Data records
|---|

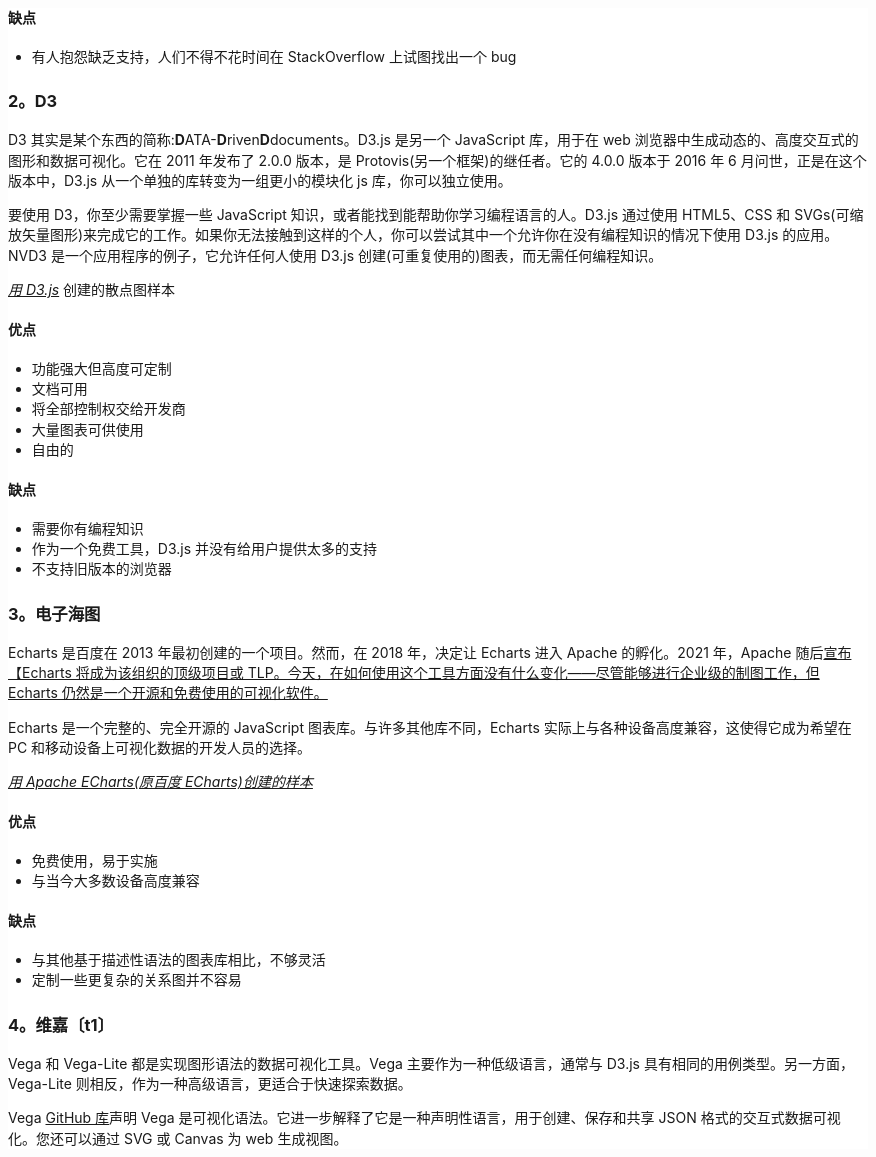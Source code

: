 #### **缺点**

*   有人抱怨缺乏支持，人们不得不花时间在 StackOverflow 上试图找出一个 bug

### **2。D3**

D3 其实是某个东西的简称:**D**ATA-**D**riven**D**documents。D3.js 是另一个 JavaScript 库，用于在 web 浏览器中生成动态的、高度交互式的图形和数据可视化。它在 2011 年发布了 2.0.0 版本，是 Protovis(另一个框架)的继任者。它的 4.0.0 版本于 2016 年 6 月问世，正是在这个版本中，D3.js 从一个单独的库转变为一组更小的模块化 js 库，你可以独立使用。

要使用 D3，你至少需要掌握一些 JavaScript 知识，或者能找到能帮助你学习编程语言的人。D3.js 通过使用 HTML5、CSS 和 SVGs(可缩放矢量图形)来完成它的工作。如果你无法接触到这样的个人，你可以尝试其中一个允许你在没有编程知识的情况下使用 D3.js 的应用。NVD3 是一个应用程序的例子，它允许任何人使用 D3.js 创建(可重复使用的)图表，而无需任何编程知识。

[*用 D3.js*](https://d3-graph-gallery.com/scatter.html) 创建的散点图样本

#### **优点**

*   功能强大但高度可定制
*   文档可用
*   将全部控制权交给开发商
*   大量图表可供使用
*   自由的

#### **缺点**

*   需要你有编程知识
*   作为一个免费工具，D3.js 并没有给用户提供太多的支持
*   不支持旧版本的浏览器

### **3。电子海图**

Echarts 是百度在 2013 年最初创建的一个项目。然而，在 2018 年，决定让 Echarts 进入 Apache 的孵化。2021 年，Apache 随后[宣布【Echarts 将成为该组织的顶级项目或 TLP。今天，在如何使用这个工具方面没有什么变化——尽管能够进行企业级的制图工作，但 Echarts 仍然是一个开源和免费使用的可视化软件。](https://blogs.apache.org/foundation/?date=202101&cat=General)

Echarts 是一个完整的、完全开源的 JavaScript 图表库。与许多其他库不同，Echarts 实际上与各种设备高度兼容，这使得它成为希望在 PC 和移动设备上可视化数据的开发人员的选择。

[*用 Apache ECharts(原百度 ECharts)创建的样本*](https://echarts.apache.org/examples/en/)

#### **优点**

*   免费使用，易于实施
*   与当今大多数设备高度兼容

#### **缺点**

*   与其他基于描述性语法的图表库相比，不够灵活
*   定制一些更复杂的关系图并不容易

### **4。维嘉〔t1〕**

Vega 和 Vega-Lite 都是实现图形语法的数据可视化工具。Vega 主要作为一种低级语言，通常与 D3.js 具有相同的用例类型。另一方面，Vega-Lite 则相反，作为一种高级语言，更适合于快速探索数据。

Vega [GitHub 库](https://vega.github.io/vega/)声明 Vega 是可视化语法。它进一步解释了它是一种声明性语言，用于创建、保存和共享 JSON 格式的交互式数据可视化。您还可以通过 SVG 或 Canvas 为 web 生成视图。

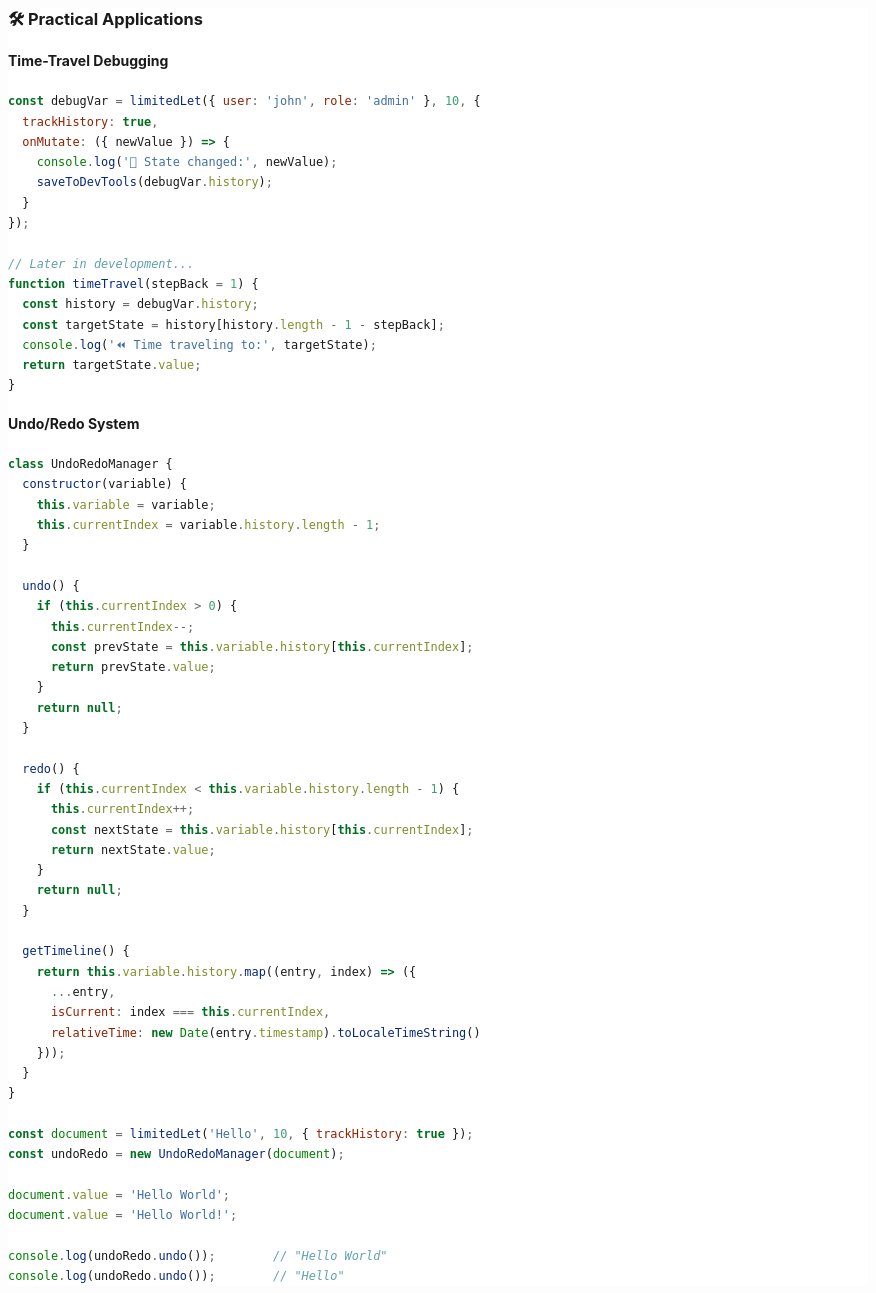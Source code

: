 ### 🛠️ Practical Applications

#### Time-Travel Debugging
```javascript
const debugVar = limitedLet({ user: 'john', role: 'admin' }, 10, {
  trackHistory: true,
  onMutate: ({ newValue }) => {
    console.log('📝 State changed:', newValue);
    saveToDevTools(debugVar.history);
  }
});

// Later in development...
function timeTravel(stepBack = 1) {
  const history = debugVar.history;
  const targetState = history[history.length - 1 - stepBack];
  console.log('⏪ Time traveling to:', targetState);
  return targetState.value;
}
```

#### Undo/Redo System
```javascript
class UndoRedoManager {
  constructor(variable) {
    this.variable = variable;
    this.currentIndex = variable.history.length - 1;
  }

  undo() {
    if (this.currentIndex > 0) {
      this.currentIndex--;
      const prevState = this.variable.history[this.currentIndex];
      return prevState.value;
    }
    return null;
  }

  redo() {
    if (this.currentIndex < this.variable.history.length - 1) {
      this.currentIndex++;
      const nextState = this.variable.history[this.currentIndex];
      return nextState.value;
    }
    return null;
  }

  getTimeline() {
    return this.variable.history.map((entry, index) => ({
      ...entry,
      isCurrent: index === this.currentIndex,
      relativeTime: new Date(entry.timestamp).toLocaleTimeString()
    }));
  }
}

const document = limitedLet('Hello', 10, { trackHistory: true });
const undoRedo = new UndoRedoManager(document);

document.value = 'Hello World';
document.value = 'Hello World!';

console.log(undoRedo.undo());        // "Hello World"
console.log(undoRedo.undo());        // "Hello"
```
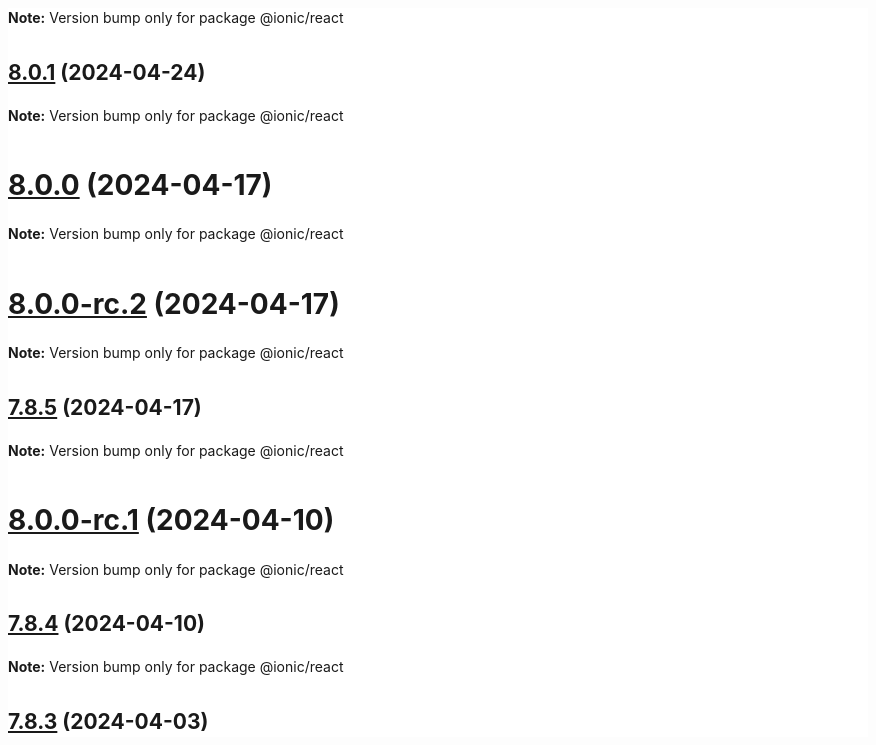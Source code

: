 **Note:** Version bump only for package @ionic/react





## [8.0.1](https://github.com/ionic-team/ionic-framework/compare/v8.0.0...v8.0.1) (2024-04-24)

**Note:** Version bump only for package @ionic/react





# [8.0.0](https://github.com/ionic-team/ionic-framework/compare/v8.0.0-rc.2...v8.0.0) (2024-04-17)

**Note:** Version bump only for package @ionic/react





# [8.0.0-rc.2](https://github.com/ionic-team/ionic-framework/compare/v8.0.0-rc.1...v8.0.0-rc.2) (2024-04-17)

**Note:** Version bump only for package @ionic/react





## [7.8.5](https://github.com/ionic-team/ionic-framework/compare/v7.8.4...v7.8.5) (2024-04-17)

**Note:** Version bump only for package @ionic/react





# [8.0.0-rc.1](https://github.com/ionic-team/ionic-framework/compare/v8.0.0-rc.0...v8.0.0-rc.1) (2024-04-10)

**Note:** Version bump only for package @ionic/react





## [7.8.4](https://github.com/ionic-team/ionic-framework/compare/v7.8.3...v7.8.4) (2024-04-10)

**Note:** Version bump only for package @ionic/react





## [7.8.3](https://github.com/ionic-team/ionic-framework/compare/v7.8.2...v7.8.3) (2024-04-03)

|---|

Problem description -
Your output is the lines from the top of the entries through the line containing "D3 其实是某个东西的简称:**D**ATA-**D**riven**D**documents。D3.js 是另一个", exactly as they stand. No pictures belong in it.

Written reply -
Source code

: #### **缺点**

*   有人抱怨缺乏支持，人们不得不花时间在 StackOverflow 上试图找出一个 bug

### **2。D3**

D3 其实是某个东西的简称:**D**ATA-**D**riven**D**documents。D3.js 是另一个 JavaScript 库，用于在 web 浏览器中生成动态的、高度交互式的图形和数据可视化。它在 2011 年发布了 2.0.0 版本，是 Protovis(另一个框架)的继任者。它的 4.0.0 版本于 2016 年 6 月问世，正是在这个版本中，D3.js 从一个单独的库转变为一组更小的模块化 js 库，你可以独立使用。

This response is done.